I think the error was about batch_size, because i trier to change batch_size=3
, the error disappeared.
I don't know the total reason for error, but I can train my dataset on this method.
If I find the reason, I will tell you in here.
Hope can halp you.
My env:
python 3.7
torch==1.7.0+cu101
torchvision==0.8.1+cu101
torchaudio==0.7.0
GPU: RTX2080Ti 11G
I'm not sure about batch size, because it happens after a some number of epochs. Let's say it has been training fine and testing fine for 15 epochs and then suddenly it throws this error.
Also it feels that the value is a box coordinate and it should not be that high.
I'm not sure about batch size, because it happens after a some number of epochs. Let's say it has been training fine and testing fine for 15 epochs and then suddenly it throws this error.
Also it feels that the value is a box coordinate and it should not be that high.
Update: I debug the code.
In ./utils/general.py
here, I finded the reason of why happened this error.
In this file's 320 ~ 350 line, you can see the follow code:
320 # Box (center x, center y, width, height) to (x1, y1, x2, y2)
321 box = xywh2xyxy(x[:, :4])
... ...
347 # Batched NMS
348 c = x[:, 5:6] * (0 if agnostic else max_wh) # classes
349 boxes, scores = x[:, :4] + c, x[:, 4] # boxes (offset by class), scores
350 i = torch.ops.torchvision.nms(boxes, scores, iou_thres)
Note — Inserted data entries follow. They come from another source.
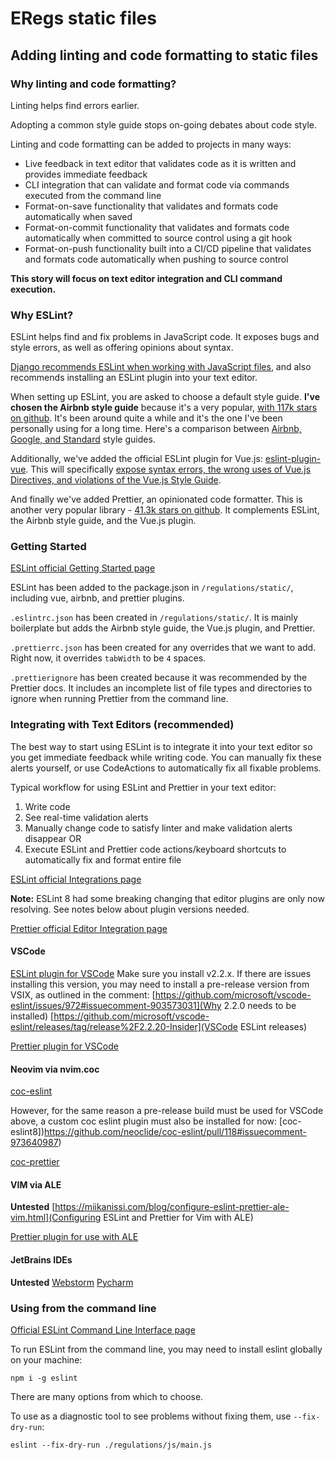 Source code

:# ERegs static files

## Adding linting and code formatting to static files

### Why linting and code formatting?

Linting helps find errors earlier.

Adopting a common style guide stops on-going debates about code style.

Linting and code formatting can be added to projects in many ways:

* Live feedback in text editor that validates code as it is written and provides immediate feedback
* CLI integration that can validate and format code via commands executed from the command line
* Format-on-save functionality that validates and formats code automatically when saved
* Format-on-commit functionality that validates and formats code automatically when committed to source control using a git hook
* Format-on-push functionality built into a CI/CD pipeline that validates and formats code automatically when pushing to source control

**This story will focus on text editor integration and CLI command execution.** 

### Why ESLint?

ESLint helps find and fix problems in JavaScript code.  It exposes bugs and style errors, as well as offering opinions about syntax.

[Django recommends ESLint when working with JavaScript files](https://docs.djangoproject.com/en/dev/internals/contributing/writing-code/javascript/), and also recommends installing an ESLint plugin into your text editor.

When setting up ESLint, you are asked to choose a default style guide.  **I've chosen the Airbnb style guide** because it's a very popular, [with 117k stars on github](https://github.com/airbnb/javascript). It's been around quite a while and it's the one I've been personally using for a long time.  Here's a comparison between [Airbnb, Google, and Standard](https://betterprogramming.pub/comparing-the-top-three-style-guides-and-setting-them-up-with-eslint-98ea0d2fc5b7) style guides.

Additionally, we've added the official ESLint plugin for Vue.js: [eslint-plugin-vue](https://eslint.vuejs.org/user-guide/#installation).  This will specifically [expose syntax errors, the wrong uses of Vue.js Directives, and violations of the Vue.js Style Guide](https://eslint.vuejs.org/#introduction).

And finally we've added Prettier, an opinionated code formatter.  This is another very popular library - [41.3k stars on github](https://github.com/prettier/prettier).  It complements ESLint, the Airbnb style guide, and the Vue.js plugin.

### Getting Started

[ESLint official Getting Started page](https://eslint.org/docs/user-guide/getting-started)

ESLint has been added to the package.json in `/regulations/static/`, including vue, airbnb, and prettier plugins.

`.eslintrc.json` has been created in `/regulations/static/`.  It is mainly boilerplate but adds the Airbnb style guide, the Vue.js plugin, and Prettier.

`.prettierrc.json` has been created for any overrides that we want to add.  Right now, it overrides `tabWidth` to be `4` spaces.

`.prettierignore` has been created because it was recommended by the Prettier docs.  It includes an incomplete list of file types and directories to ignore when running Prettier from the command line.

### Integrating with Text Editors (recommended)

The best way to start using ESLint is to integrate it into your text editor so you get immediate feedback while writing code.  You can manually fix these alerts yourself, or use CodeActions to automatically fix all fixable problems.

Typical workflow for using ESLint and Prettier in your text editor:

1. Write code
2. See real-time validation alerts
3. Manually change code to satisfy linter and make validation alerts disappear OR
4. Execute ESLint and Prettier code actions/keyboard shortcuts to automatically fix and format entire file

[ESLint official Integrations page](https://eslint.org/docs/user-guide/integrations)

**Note:** ESLint 8 had some breaking changing that editor plugins are only now resolving.  See notes below about plugin versions needed.

[Prettier official Editor Integration page](https://prettier.io/docs/en/editors.html)

#### VSCode

[ESLint plugin for VSCode](https://marketplace.visualstudio.com/items?itemName=dbaeumer.vscode-eslint)
Make sure you install v2.2.x.  If there are issues installing this version, you may need to install a pre-release version from VSIX, as outlined in the comment:
[https://github.com/microsoft/vscode-eslint/issues/972#issuecomment-903573031](Why 2.2.0 needs to be installed)
[https://github.com/microsoft/vscode-eslint/releases/tag/release%2F2.2.20-Insider](VSCode ESLint releases)

[Prettier plugin for VSCode](https://prettier.io/docs/en/editors.html#visual-studio-code)

#### Neovim via nvim.coc

[coc-eslint](https://github.com/neoclide/coc-eslint)

However, for the same reason a pre-release build must be used for VSCode above, a custom coc eslint plugin must also be installed for now: [coc-eslint8])https://github.com/neoclide/coc-eslint/pull/118#issuecomment-973640987)

[coc-prettier](https://prettier.io/docs/en/vim.html#coc-prettierhttpsgithubcomneoclidecoc-prettier)

#### VIM via ALE

**Untested**
[https://miikanissi.com/blog/configure-eslint-prettier-ale-vim.html](Configuring ESLint and Prettier for Vim with ALE)

[Prettier plugin for use with ALE](https://prettier.io/docs/en/vim.html#alehttpsgithubcomdense-analysisale)

#### JetBrains IDEs

**Untested**
[Webstorm](https://www.jetbrains.com/help/webstorm/eslint.html)
[Pycharm](https://www.jetbrains.com/help/pycharm/eslint.html)

### Using from the command line

[Official ESLint Command Line Interface page](https://eslint.org/docs/user-guide/command-line-interface)

To run ESLint from the command line, you may need to install eslint globally on your machine:

`npm i -g eslint`

There are many options from which to choose.

To use as a diagnostic tool to see problems without fixing them, use `--fix-dry-run`:

`eslint --fix-dry-run ./regulations/js/main.js`
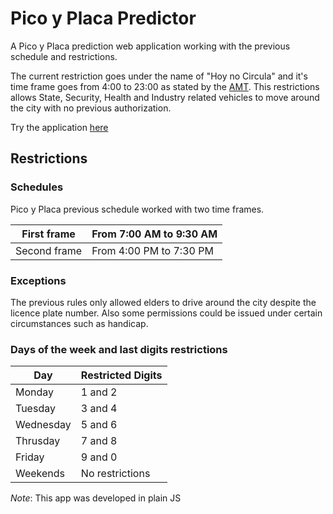 # Pico y Placa Predictor

A Pico y Placa prediction web application working with the previous schedule and restrictions.

The current restriction goes under the name of "Hoy no Circula" and it's time frame goes from 4:00 to 23:00 as stated by the [AMT](http://www.amt.gob.ec/index.php/servicios/hoy-no-circula.html).
This restrictions allows State, Security, Health and Industry related vehicles to move around the city with no previous authorization.

Try the application [here](https://ismalf.github.io/HNCPredictor)

## Restrictions
### Schedules
Pico y Placa previous schedule worked with two time frames.

First frame | From 7:00 AM to 9:30 AM
------------|----------------------
Second frame | From 4:00 PM to 7:30 PM

### Exceptions
The previous rules only allowed elders to drive around the city despite the licence plate number. 
Also some permissions could be issued under certain circumstances such as handicap.

### Days of the week and last digits restrictions

Day | Restricted Digits
----|---------------------------------------------
Monday | 1 and 2
Tuesday | 3 and 4
Wednesday | 5 and 6
Thrusday | 7 and 8
Friday | 9 and 0
Weekends | No restrictions

_Note_: This app was developed in plain JS
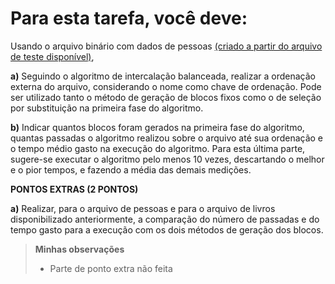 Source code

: # Para esta tarefa, você deve:

Usando o arquivo binário com dados de pessoas [(criado a partir do arquivo de teste disponível)](https://github.com/octaviolage/Faculdade/blob/master/Projeto%20e%20Analise%20de%20Algoritmos/2-OrdencaoExterna/pessoas.txt),

<b>a)</b> Seguindo o algoritmo de intercalação balanceada, realizar a ordenação externa do arquivo, considerando o nome como chave de ordenação. Pode ser utilizado tanto o método de geração de blocos fixos como o de seleção por substituição na primeira fase do algoritmo.

<b>b)</b> Indicar quantos blocos foram gerados na primeira fase do algoritmo, quantas passadas o algoritmo realizou sobre o arquivo até sua ordenação e o tempo médio gasto na execução do algoritmo. Para esta última parte, sugere-se executar o algoritmo pelo menos 10 vezes, descartando o melhor e o pior tempos, e fazendo a média das demais medições.

<b>PONTOS EXTRAS (2 PONTOS)</b>

<b>a)</b> Realizar, para o arquivo de pessoas e para o arquivo de livros disponibilizado anteriormente, a comparação do número de passadas e do tempo gasto para a execução com os dois métodos de geração dos blocos.


>
>
> <b>Minhas observações</b>
> - Parte de ponto extra não feita 
> 
>
  
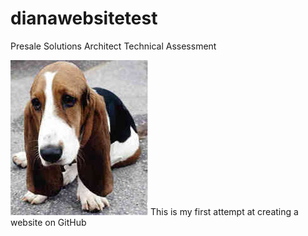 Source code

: # dianawebsitetest
 Presale Solutions Architect Technical Assessment
<html>

<head>
<!-- Google Tag Manager -->
<script>(function(w,d,s,l,i){w[l]=w[l]||[];w[l].push({'gtm.start':
new Date().getTime(),event:'gtm.js'});var f=d.getElementsByTagName(s)[0],
j=d.createElement(s),dl=l!='dataLayer'?'&l='+l:'';j.async=true;j.src=
'https://www.googletagmanager.com/gtm.js?id='+i+dl;f.parentNode.insertBefore(j,f);
})(window,document,'script','dataLayer','GTM-KSJ3TJV');</script>
<!-- End Google Tag Manager -->

<title>Thank you</title>

</head>

<body>
<!-- Google Tag Manager (noscript) -->
<noscript><iframe src="https://www.googletagmanager.com/ns.html?id=GTM-KSJ3TJV"
height="0" width="0" style="display:none;visibility:hidden"></iframe></noscript>
<!-- End Google Tag Manager (noscript) -->
<img src='dog.jpg'>
This is my first attempt at creating a website on GitHub

</body>
 
<script type="text/javascript"> (function(a,b,c,d,e,f,g){e['ire_o']=c;e[c]=e[c]||function(){(e[c].a=e[c].a||[]).push(arguments)};f=d.createElement(b);g=d.getElementsByTagName(b)[0];f.async=1;f.src=a;g.parentNode.insertBefore(f,g);})('https://utt.impactcdn.com/A2788006-de3d-4011-a57c-c4737e79de0365535.js','script','ire',document,window); ire('identify', {customerid: '' /*INSERT key1*/, customeremail: '' /*INSERT key2*/}); </script>

 <!-- Global site tag (gtag.js) - Google Analytics -->
<script async src="https://www.googletagmanager.com/gtag/js?id=G-NZZBE1EXTR"></script>
<script>
  window.dataLayer = window.dataLayer || [];
  function gtag(){dataLayer.push(arguments);}
  gtag('js', new Date());

  gtag('config', 'G-NZZBE1EXTR');
</script>

</html>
You can try to debug the code when you train your models, In the 350 line, you can see the boxes's size variable is a large, but boxes(350 line) and box(321 line) is float32 and float16 type on your GPU, so I think the error is happended in here.
My solution:
I tried to change of ./test.py
's conf_thres in 35 line, like following:
31 def test(data,
32 weights=None,
33 batch_size=16,
34 imgsz=640,
35 conf_thres=0.001,
36 iou_thres=0.6, # for NMS
37 save_json=False,
38 single_cls=False,
39 augment=False,
40 verbose=False,
41 model=None,
42 dataloader=None,
43 save_dir=Path(''), # for saving images
44 save_txt=False, # for auto-labelling
45 save_conf=False,
46 plots=True,
47 log_imgs=0): # number of logged images
# After modification.
31 def test(data,
32 weights=None,
33 batch_size=16,
34 imgsz=640,
35 conf_thres=0.01,
36 iou_thres=0.6, # for NMS
37 save_json=False,
38 single_cls=False,
39 augment=False,
40 verbose=False,
41 model=None,
42 dataloader=None,
43 save_dir=Path(''), # for saving images
44 save_txt=False, # for auto-labelling
45 save_conf=False,
46 plots=True,
47 log_imgs=0): # number of logged images
This method can eliminate this error.
Hope can be help you. @Rusteam
Did it help?
Yes, The method can be help me.
I used my dataset on YOLOR.
Because my dataset is mini object detection, and I changed YOLOR's architecture, this is the reason for producing a lot of boxes.
The method would reduce a lot of boxes, You should adjust your conf_thres, according to your dataset and model architecture.
It is worth not that, You couldn't be boxes become to few, since the model would use them. If you want to a definite boxes's parameter, You can refer to the official example.